*** INPUT DATA Section Begins ***

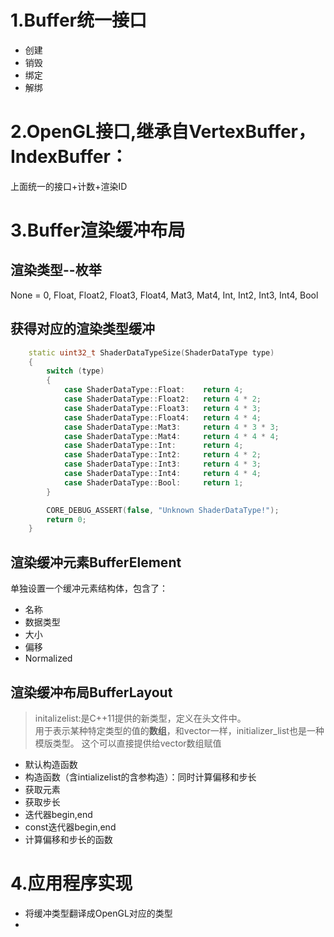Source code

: # 1.Buffer统一接口
* 创建
* 销毁
* 绑定
* 解绑

# 2.OpenGL接口,继承自VertexBuffer，IndexBuffer：
上面统一的接口+计数+渲染ID


# 3.Buffer渲染缓冲布局
## 渲染类型--枚举
None = 0, Float, Float2, Float3, Float4, Mat3, Mat4, Int, Int2, Int3, Int4, Bool

## 获得对应的渲染类型缓冲
```c++
	static uint32_t ShaderDataTypeSize(ShaderDataType type)
	{
		switch (type)
		{
			case ShaderDataType::Float:    return 4;
			case ShaderDataType::Float2:   return 4 * 2;
			case ShaderDataType::Float3:   return 4 * 3;
			case ShaderDataType::Float4:   return 4 * 4;
			case ShaderDataType::Mat3:     return 4 * 3 * 3;
			case ShaderDataType::Mat4:     return 4 * 4 * 4;
			case ShaderDataType::Int:      return 4;
			case ShaderDataType::Int2:     return 4 * 2;
			case ShaderDataType::Int3:     return 4 * 3;
			case ShaderDataType::Int4:     return 4 * 4;
			case ShaderDataType::Bool:     return 1;
		}

		CORE_DEBUG_ASSERT(false, "Unknown ShaderDataType!");
		return 0;
	}
```

## 渲染缓冲元素BufferElement
单独设置一个缓冲元素结构体，包含了：
* 名称
* 数据类型
* 大小
* 偏移
* Normalized


## 渲染缓冲布局BufferLayout
> initalizelist:是C++11提供的新类型，定义在头文件中。  
> 用于表示某种特定类型的值的**数组**，和vector一样，initializer_list也是一种模版类型。
> 这个可以直接提供给vector数组赋值

+ 默认构造函数
+ 构造函数（含intializelist的含参构造）：同时计算偏移和步长
+ 获取元素
+ 获取步长
+ 迭代器begin,end
+ const迭代器begin,end
+ 计算偏移和步长的函数

# 4.应用程序实现
+ 将缓冲类型翻译成OpenGL对应的类型
+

*** INPUT DATA Section Ends ***

| EXERCISE GOAL |
For each line of the data that includes the word "case", return a copy of it.

| RESPONSE TO THE TASK |
			case ShaderDataType::Float:    return 4;
			case ShaderDataType::Float2:   return 4 * 2;
			case ShaderDataType::Float3:   return 4 * 3;
			case ShaderDataType::Float4:   return 4 * 4;
			case ShaderDataType::Mat3:     return 4 * 3 * 3;
			case ShaderDataType::Mat4:     return 4 * 4 * 4;
			case ShaderDataType::Int:      return 4;
			case ShaderDataType::Int2:     return 4 * 2;
			case ShaderDataType::Int3:     return 4 * 3;
			case ShaderDataType::Int4:     return 4 * 4;
			case ShaderDataType::Bool:     return 1;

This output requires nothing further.